Trace the history of Apache Flink from the Stratosphere project to incubator project, showing evolution from a Java API to a platform for batch, stream, graph processing, and machine learning.
Discover Apache Flink's high-performance, low-latency features: exactly-once stateful computation, flexible time and session windows, fault-tolerant distributed snapshots, and memory-efficient stream and batch data processing.
Explore how Flink's job managers coordinate task execution, scheduling, and fault-tolerant checkpoints with the Akka actor system enabling leader election and communication with task managers.
Explore how task managers serve as worker nodes that execute tasks in the JVM, allocate memory per task slot, balance parallelism across slots, and share TCP connections and heartbeat messages.
Apache Flink is an open source, native analytic database for Apache Hadoop. It is shipped by vendors such as Cloudera, MapR, Oracle, and Amazon. The examples provided in this course have been developing using Cloudera Apache Flink. This course is intended for those who want to learn Apache Flink.

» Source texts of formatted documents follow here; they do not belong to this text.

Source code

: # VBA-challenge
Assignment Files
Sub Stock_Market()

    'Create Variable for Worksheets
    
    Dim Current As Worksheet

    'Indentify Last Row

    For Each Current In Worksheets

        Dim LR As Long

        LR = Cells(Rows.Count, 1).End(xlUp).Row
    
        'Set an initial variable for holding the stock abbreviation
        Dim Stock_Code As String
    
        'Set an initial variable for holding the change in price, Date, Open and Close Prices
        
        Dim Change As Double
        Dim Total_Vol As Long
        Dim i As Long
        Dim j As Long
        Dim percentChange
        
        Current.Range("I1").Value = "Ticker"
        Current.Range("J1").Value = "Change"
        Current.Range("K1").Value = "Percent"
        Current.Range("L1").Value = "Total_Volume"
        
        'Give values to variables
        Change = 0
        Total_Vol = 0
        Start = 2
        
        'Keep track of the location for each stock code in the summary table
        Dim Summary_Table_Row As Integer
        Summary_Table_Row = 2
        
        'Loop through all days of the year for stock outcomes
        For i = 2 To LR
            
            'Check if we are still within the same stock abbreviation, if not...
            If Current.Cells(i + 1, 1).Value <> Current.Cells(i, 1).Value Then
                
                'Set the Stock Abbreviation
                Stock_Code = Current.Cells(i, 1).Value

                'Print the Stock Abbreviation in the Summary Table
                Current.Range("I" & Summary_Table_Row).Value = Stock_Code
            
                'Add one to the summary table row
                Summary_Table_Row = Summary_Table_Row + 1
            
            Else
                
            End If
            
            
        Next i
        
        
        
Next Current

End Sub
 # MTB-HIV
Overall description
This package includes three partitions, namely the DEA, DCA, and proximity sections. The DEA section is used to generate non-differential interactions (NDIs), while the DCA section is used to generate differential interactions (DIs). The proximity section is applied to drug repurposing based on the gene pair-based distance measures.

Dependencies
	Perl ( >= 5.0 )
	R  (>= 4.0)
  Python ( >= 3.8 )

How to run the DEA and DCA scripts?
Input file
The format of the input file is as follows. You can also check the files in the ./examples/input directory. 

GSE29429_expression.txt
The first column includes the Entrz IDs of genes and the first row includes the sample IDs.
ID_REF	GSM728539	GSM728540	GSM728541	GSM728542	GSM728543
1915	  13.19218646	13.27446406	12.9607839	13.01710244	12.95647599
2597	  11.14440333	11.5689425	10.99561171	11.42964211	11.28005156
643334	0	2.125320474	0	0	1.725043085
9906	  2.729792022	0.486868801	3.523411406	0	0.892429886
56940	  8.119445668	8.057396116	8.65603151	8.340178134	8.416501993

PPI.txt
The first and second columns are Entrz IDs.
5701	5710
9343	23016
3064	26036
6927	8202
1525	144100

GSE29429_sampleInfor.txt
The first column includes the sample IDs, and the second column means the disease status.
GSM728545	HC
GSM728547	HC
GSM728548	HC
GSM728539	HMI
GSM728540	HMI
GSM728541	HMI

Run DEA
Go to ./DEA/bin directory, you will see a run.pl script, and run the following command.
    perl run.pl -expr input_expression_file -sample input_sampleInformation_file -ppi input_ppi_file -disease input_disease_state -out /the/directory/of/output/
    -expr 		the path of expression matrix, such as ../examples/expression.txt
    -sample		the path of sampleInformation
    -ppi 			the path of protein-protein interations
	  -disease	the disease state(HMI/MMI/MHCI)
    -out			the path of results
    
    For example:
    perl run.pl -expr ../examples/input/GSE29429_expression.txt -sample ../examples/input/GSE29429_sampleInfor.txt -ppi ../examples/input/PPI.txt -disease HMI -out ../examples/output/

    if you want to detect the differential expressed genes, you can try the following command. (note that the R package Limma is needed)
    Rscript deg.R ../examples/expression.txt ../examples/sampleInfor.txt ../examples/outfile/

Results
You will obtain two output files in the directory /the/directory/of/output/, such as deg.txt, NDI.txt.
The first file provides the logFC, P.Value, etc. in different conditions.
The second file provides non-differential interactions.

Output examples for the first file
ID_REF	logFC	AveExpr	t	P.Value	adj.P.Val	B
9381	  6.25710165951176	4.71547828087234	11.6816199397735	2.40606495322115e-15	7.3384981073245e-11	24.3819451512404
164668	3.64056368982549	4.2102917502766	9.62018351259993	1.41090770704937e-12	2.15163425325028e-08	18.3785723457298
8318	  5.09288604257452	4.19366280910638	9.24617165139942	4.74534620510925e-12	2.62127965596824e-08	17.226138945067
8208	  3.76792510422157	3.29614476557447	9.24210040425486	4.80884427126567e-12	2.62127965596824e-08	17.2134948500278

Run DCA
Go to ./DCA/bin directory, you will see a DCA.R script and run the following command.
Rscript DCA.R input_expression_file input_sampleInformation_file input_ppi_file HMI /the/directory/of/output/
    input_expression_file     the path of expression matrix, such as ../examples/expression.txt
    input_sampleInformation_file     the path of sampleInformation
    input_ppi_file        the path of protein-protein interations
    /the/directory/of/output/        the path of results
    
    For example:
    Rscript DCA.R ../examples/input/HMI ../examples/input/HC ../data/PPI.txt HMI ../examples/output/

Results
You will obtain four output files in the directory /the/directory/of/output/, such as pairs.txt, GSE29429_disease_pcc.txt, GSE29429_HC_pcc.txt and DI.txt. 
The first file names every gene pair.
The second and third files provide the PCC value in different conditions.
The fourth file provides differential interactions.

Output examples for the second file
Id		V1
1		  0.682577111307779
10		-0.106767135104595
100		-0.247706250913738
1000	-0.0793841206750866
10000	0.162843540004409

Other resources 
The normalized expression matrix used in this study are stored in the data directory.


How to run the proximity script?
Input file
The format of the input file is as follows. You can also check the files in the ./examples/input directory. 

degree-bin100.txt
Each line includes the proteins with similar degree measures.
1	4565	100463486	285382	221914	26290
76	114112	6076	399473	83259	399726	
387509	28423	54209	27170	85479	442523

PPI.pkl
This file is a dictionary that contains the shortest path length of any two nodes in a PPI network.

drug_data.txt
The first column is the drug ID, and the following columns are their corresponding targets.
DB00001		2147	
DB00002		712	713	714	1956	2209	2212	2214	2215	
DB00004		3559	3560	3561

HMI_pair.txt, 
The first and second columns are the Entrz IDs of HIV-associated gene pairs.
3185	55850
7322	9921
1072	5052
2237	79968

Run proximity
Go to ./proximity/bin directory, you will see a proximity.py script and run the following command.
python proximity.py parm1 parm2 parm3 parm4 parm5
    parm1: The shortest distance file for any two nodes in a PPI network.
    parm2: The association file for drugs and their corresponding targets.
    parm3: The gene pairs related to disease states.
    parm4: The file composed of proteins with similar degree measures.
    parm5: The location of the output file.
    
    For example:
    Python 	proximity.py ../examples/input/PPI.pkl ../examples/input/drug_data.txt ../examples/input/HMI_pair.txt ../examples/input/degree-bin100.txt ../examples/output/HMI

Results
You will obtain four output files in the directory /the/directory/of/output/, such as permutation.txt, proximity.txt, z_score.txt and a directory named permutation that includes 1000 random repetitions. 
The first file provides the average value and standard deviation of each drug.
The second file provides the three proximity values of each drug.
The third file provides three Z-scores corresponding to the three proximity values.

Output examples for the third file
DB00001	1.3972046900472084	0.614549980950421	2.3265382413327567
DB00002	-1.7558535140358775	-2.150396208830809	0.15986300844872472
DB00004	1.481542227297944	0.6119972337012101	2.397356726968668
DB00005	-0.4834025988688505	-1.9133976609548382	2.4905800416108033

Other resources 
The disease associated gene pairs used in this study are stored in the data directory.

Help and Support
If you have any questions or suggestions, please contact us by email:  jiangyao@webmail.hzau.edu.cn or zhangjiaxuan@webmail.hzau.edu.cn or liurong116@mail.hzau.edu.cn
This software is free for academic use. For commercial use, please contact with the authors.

Apache Flink is used to process huge volumes of data at lightning-fast speed using traditional SQL knowledge.
To make the most of this course, you should have a good understanding of the basics of Hadoop and HDFS commands. It is also recommended to have a basic knowledge of SQL before going through this course.
Apache Flink is the next generation Big Data tool also known as 4G of Big Data.
It is the true stream processing framework (doesn’t cut stream into micro-batches).
Flink’s kernel (core) is a streaming runtime which also provides distributed processing, fault tolerance, etc.
Flink processes events at a consistently high speed with low latency.
It processes the data at lightning fast speed.
It is the large-scale data processing framework which can process data generated at very high velocity.
Flink is an alternative to MapReduce, it processes data more than 100 times faster than MapReduce. It is independent of Hadoop but it can use HDFS to read, write, store, process the data. Flink does not provide its own data storage system. It takes data from distributed storage.